We also received three free trees, from the Facebook – Valley Fire Gifting Tree Campaign. People in nearby counties bought live trees from nurseries and then after the holidays passed, they donated the live trees back to their local nursery. Volunteers then went and picked up all the trees. After we picked out our three trees we drove around the Cobb community and saw so many people planting the donated trees. It was really touching, people who have lost everything replanting their little corner of the forest, and trying to get back to normal.
These are our three gifted trees, the big one is a coastal redwood, the medium is a Douglas Fir, the tiny tree is a Dwarf Alberta Spruce. Thank you to everyone who participated and donated a tree and the volunteers who did all the running around and carrying for the 700+ donated trees. We also received a free Douglas Fir from Poppy’s Nursery in Lakeport, CA.
Here are some pictures of our trees the Valley Fire burned, we are giving them a chance to live. We did take down a bunch of big trees we felt had zero chance of living. Below these trees all still have a little green on them, I think they should be fine. The red rock was where our garage was located.
Here are some redwoods and a volunteer oak tree in front of our house that were burned up. Again the redwood trees have a little green so we are babying them and hoping they pull through.

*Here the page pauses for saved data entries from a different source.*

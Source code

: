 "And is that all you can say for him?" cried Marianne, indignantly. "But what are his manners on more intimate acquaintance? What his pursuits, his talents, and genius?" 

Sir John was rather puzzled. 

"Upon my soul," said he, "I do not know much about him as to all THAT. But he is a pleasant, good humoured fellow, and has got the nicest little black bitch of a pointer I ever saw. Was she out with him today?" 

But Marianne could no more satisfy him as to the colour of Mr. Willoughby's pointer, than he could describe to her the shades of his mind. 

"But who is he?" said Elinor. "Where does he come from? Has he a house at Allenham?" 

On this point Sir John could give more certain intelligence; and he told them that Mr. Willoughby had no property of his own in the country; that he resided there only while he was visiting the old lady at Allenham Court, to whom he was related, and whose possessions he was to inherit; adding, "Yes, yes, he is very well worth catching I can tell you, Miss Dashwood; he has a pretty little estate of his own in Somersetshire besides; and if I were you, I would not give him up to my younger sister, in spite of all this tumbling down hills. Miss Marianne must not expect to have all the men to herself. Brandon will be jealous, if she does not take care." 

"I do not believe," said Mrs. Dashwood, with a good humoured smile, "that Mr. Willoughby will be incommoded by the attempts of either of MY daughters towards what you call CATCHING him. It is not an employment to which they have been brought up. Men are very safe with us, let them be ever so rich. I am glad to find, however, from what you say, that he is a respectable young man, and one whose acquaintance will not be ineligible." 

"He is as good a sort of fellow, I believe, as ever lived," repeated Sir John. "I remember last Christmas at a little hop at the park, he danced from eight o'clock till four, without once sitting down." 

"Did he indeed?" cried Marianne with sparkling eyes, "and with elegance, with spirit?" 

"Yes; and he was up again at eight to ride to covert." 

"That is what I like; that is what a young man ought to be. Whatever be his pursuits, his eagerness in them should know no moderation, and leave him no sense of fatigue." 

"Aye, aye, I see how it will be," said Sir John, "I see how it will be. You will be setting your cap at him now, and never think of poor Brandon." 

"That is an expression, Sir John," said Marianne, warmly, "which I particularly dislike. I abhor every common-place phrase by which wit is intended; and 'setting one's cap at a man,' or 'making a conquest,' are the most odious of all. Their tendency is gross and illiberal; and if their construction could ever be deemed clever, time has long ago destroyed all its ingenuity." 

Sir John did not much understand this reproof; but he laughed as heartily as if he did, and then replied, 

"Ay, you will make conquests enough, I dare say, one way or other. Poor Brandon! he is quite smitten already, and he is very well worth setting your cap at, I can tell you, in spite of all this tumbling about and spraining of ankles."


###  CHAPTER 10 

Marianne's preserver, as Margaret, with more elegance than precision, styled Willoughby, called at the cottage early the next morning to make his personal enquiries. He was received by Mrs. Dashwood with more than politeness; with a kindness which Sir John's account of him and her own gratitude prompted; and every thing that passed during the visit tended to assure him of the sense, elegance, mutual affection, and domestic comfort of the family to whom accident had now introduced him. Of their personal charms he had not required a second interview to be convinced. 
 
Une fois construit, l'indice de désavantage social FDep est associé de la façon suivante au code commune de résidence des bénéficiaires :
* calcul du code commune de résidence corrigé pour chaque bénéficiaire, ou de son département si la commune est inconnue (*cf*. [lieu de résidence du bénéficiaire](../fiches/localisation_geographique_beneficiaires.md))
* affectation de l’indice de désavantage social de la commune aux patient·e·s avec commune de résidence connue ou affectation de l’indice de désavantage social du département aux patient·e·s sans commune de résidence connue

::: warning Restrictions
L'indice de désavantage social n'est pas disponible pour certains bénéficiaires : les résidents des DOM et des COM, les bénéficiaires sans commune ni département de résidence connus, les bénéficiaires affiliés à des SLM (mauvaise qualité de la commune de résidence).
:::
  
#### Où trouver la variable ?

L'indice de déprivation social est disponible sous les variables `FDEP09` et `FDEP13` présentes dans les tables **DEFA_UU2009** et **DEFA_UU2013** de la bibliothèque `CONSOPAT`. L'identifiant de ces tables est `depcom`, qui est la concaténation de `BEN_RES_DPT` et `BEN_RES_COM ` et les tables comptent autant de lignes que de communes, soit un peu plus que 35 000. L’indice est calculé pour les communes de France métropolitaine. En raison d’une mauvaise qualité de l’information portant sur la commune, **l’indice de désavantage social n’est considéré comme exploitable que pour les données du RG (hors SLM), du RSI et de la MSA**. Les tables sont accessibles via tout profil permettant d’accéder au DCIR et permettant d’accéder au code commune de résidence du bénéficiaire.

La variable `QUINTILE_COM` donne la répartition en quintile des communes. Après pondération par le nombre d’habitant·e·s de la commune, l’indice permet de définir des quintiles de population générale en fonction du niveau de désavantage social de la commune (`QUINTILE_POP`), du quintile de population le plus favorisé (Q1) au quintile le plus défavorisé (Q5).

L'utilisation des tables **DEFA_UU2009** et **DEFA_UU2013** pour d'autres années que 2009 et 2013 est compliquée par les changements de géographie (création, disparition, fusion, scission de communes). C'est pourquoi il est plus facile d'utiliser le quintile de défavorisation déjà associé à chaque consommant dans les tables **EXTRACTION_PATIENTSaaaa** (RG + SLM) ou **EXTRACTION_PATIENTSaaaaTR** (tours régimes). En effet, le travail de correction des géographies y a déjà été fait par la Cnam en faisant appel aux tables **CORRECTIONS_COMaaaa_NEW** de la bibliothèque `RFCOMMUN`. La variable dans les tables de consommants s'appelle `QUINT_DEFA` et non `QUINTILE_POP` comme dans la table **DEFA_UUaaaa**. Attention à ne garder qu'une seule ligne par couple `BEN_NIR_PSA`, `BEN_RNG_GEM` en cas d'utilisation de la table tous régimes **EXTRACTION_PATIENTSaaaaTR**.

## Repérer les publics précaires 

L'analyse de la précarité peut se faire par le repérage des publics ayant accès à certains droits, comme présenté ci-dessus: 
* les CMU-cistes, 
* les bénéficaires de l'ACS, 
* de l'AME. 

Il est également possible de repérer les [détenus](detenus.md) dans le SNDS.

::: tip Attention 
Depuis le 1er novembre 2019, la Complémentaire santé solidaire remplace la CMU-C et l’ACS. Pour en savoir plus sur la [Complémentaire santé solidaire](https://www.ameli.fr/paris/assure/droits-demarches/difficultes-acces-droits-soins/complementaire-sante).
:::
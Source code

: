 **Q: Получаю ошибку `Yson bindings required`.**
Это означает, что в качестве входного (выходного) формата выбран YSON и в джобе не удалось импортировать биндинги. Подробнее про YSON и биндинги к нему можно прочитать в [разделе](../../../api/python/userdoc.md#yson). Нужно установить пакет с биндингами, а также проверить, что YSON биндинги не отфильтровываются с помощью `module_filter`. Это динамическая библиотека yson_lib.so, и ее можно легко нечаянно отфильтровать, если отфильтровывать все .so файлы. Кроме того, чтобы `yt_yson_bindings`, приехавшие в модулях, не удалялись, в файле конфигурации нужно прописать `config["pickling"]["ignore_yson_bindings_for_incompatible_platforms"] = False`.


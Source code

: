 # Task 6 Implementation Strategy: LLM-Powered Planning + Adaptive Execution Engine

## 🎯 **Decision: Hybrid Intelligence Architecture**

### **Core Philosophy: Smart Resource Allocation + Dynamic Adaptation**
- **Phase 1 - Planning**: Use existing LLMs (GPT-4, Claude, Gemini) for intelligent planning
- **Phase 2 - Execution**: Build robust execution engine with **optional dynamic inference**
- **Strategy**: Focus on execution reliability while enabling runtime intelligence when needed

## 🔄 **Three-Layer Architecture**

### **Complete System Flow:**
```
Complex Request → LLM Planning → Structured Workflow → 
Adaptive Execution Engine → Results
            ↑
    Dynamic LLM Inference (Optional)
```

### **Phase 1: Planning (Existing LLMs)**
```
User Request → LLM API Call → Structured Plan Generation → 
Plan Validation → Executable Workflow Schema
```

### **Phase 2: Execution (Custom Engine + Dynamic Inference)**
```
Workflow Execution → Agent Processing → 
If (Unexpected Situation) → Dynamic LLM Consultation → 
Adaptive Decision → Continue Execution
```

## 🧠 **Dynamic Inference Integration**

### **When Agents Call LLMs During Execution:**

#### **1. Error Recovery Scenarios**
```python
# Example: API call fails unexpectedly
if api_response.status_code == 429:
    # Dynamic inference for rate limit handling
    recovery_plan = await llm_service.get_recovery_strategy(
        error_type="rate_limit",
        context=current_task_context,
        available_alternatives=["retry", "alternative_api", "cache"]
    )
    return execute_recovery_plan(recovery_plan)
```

Here are some trees in our backyard. We have a temporary fence up for our dogs, the backyard pre-fire was really big and included the trees. So many fence panels were destroyed we so we had to make the backyard smaller temporarily. The redwood tree to the left actually touches our house, I have no idea how our house didn’t catch fire. The redwood tree in the center of the picture looks really rough but there’s a new limb sprouting out about 20′ up. The oak tree the right has been cut down since the photo was taken, it was completely dead and the wood was dry. The oak was above my husbands old tool shed and burned really hot.
My kids had a redwood Rainbow Play Fort near where the sand in the picture is, it burned to the ground, not much was left. The sand was my son’s old sandbox, the wooden frame burned and was just gone.
Our well burned up in the Valley Fire and we had to replace just about everything, including the electrical box which was in the old shed. The blue tank in the photo is the pressure tank for the well.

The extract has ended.